Astronomers have uncovered the origins of the most mysterious signals from space: what could they be?

To this day, scientists do not fully understand how fast radio bursts (FRBs) originate, but new research sheds light on the source of these mysterious radio signals that come from all corners of the cosmos. The findings of the study are published in the journal Nature, as reported by ScienceAlert.

Until now, scientists knew very little about fast radio bursts (FRBs), which are short flashes of electromagnetic radiation detectable in radio waves. Essentially, these are radio impulses that have an average frequency of 1400 Hz. However, FRBs appear and disappear within fractions of a second, making them some of the most enigmatic signals sent to us by the Universe. It is known that the sources of FRBs are located millions and billions of light-years away from Earth.

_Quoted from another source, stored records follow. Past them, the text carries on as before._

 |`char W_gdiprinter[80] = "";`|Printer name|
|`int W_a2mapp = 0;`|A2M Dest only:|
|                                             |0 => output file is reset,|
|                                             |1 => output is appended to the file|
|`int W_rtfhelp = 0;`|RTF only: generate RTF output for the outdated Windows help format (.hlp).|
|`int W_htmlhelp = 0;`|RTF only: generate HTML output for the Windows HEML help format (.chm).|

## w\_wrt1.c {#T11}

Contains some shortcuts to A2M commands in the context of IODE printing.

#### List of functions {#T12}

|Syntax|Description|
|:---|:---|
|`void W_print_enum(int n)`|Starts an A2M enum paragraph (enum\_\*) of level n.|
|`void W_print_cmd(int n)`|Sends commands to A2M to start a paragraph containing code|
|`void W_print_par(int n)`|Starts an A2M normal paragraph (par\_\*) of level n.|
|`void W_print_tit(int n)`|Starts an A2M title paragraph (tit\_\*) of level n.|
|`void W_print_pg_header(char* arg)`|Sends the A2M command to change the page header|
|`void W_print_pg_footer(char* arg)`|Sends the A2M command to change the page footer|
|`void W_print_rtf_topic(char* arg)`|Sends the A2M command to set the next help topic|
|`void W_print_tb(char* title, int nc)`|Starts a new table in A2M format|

One of the main theories suggests that FRBs are produced by magnetars, a type of neutron star with the strongest magnetic field in the Universe. It is believed that the interaction between a star's magnetic field and its gravity leads to the occurrence of "starquakes," which in turn generate FRBs. However, not all of these radio flashes behave in the same manner, indicating that there are other mechanisms for their creation.

According to the authors of the study, examining the galaxies from which these radio signals originate helped to identify the environmental conditions that favor their emergence. A thorough analysis of the galaxies from which FRBs have arrived revealed that fast radio bursts typically occur in galaxies with a high number of young stars. However, these galaxies also tend to have a very large mass, which is quite rare.

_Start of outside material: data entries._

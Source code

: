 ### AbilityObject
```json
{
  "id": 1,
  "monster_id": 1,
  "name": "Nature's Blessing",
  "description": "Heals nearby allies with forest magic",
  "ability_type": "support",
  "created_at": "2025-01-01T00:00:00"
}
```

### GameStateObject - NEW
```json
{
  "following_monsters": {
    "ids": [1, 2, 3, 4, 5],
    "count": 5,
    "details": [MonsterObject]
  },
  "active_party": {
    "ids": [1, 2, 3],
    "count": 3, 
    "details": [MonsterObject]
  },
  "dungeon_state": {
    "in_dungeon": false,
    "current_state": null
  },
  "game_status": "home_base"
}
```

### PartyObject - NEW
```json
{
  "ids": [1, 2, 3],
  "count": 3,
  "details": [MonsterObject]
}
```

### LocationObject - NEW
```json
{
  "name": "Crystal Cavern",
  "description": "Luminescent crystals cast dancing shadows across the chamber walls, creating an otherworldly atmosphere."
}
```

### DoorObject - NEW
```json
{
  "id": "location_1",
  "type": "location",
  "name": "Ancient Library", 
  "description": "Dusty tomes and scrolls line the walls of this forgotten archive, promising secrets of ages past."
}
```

On the other hand, young stars are often very massive and have a short lifespan before exploding as supernovae. This results in the formation of neutron stars, including magnetars. Astronomers concluded that a galactic environment filled with young stars is significant for the creation of FRB sources.

Researchers also discovered that the amount of metals in a galaxy plays a role in this process. Massive galaxies typically have more metals than their less massive counterparts and generally produce more massive stars. In astronomy, metals (which chemists might not appreciate) refer to chemical elements that are heavier than hydrogen and helium, the fundamental building blocks of all matter in the Universe.

At the same time, scientists note that supernovae occur in galaxies at nearly the same rate as new stars are born. Therefore, if magnetars create FRBs, the distribution of fast radio bursts should correspond to the distribution of supernovae in the galaxy, but this is not the case. Thus, scientists believe that this type of neutron star is not the primary source of these strange radio impulses.

Conversely, magnetars that generate FRBs may have been formed as a result of the merger of binary stars. This can happen in galaxies where there are many massive stars. This research does not provide a definitive answer regarding the sources of FRBs but supports arguments in favor of magnetars and suggests that a unique galactic environment contributes to the origin of these signals.